Data obtained by the Herald shows that Mosman was the top destination for boosting high-powered vehicles from wealthy homes in the past two years, with 55 thefts. Bellevue Hill and Dover Heights in the city’s east followed with 50 and 41 cars stolen, respectively.
Apart from Mercedes-Benz, BMW (146), Audi (129), Porsche (65), and Land Rover (57) were the other popular cars for thieves.
The operation has netted 393 people who have faced a combined total of 3299 offences over the past two years. Children committed 2100 of those alleged crimes, police say.
Mercedes 
210
BMW 
146
Audi 
129
Porsche 
65
Land Rover 
57
Of the 393 people, police allege 155 were repeat offenders.

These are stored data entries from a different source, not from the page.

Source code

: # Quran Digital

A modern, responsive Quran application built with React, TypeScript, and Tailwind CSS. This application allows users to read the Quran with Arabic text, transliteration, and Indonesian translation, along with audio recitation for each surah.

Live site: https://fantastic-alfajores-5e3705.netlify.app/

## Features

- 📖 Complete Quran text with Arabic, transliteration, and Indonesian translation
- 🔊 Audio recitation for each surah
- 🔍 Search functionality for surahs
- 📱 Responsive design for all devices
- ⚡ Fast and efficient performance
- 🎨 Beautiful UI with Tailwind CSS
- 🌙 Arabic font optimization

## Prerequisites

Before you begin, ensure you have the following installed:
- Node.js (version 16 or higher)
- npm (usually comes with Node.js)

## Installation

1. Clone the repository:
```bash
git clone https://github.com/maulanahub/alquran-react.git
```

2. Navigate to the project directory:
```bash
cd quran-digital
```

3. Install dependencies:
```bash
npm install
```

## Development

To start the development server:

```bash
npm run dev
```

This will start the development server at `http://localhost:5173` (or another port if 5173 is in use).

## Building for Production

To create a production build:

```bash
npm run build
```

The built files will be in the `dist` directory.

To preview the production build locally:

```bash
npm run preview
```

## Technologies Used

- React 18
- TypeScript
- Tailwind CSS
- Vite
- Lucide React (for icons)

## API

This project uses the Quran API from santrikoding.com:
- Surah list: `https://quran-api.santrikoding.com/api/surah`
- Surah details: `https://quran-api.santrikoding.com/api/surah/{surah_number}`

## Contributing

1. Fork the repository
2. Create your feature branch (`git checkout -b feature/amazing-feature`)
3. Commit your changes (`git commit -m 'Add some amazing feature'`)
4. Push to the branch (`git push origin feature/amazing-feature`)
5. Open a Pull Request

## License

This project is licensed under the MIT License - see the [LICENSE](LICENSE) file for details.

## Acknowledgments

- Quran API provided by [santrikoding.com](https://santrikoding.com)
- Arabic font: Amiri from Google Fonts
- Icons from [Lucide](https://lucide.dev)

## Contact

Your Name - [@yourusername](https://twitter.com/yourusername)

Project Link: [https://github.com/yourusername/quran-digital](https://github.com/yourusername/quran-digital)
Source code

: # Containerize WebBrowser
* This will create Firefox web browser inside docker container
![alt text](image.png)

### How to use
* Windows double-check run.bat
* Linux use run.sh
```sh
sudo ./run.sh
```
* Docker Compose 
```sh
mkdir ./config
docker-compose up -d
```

Being in a stolen car, aggravated break and enter in company and aggravated break and enter while people are in the home were the most common offences committed by the offenders picked up by Strike Force Sweetenham, the data shows.
Car boosters rely mostly on an unlocked window or door or a doggy door to gain access to keys, an old-fashioned crime that used to reward its perpetrators with jewellery or cash.
“We cannot emphasise enough just how important it is to secure your house, to protect both your family and your property,” Strike Force Sweetenham Commander Detective Superintendent Darren Newman said.
“Hearing a strange noise, witnessing unfamiliar faces at odd hours, or any other out-of-place occurrences should be reported to us immediately.”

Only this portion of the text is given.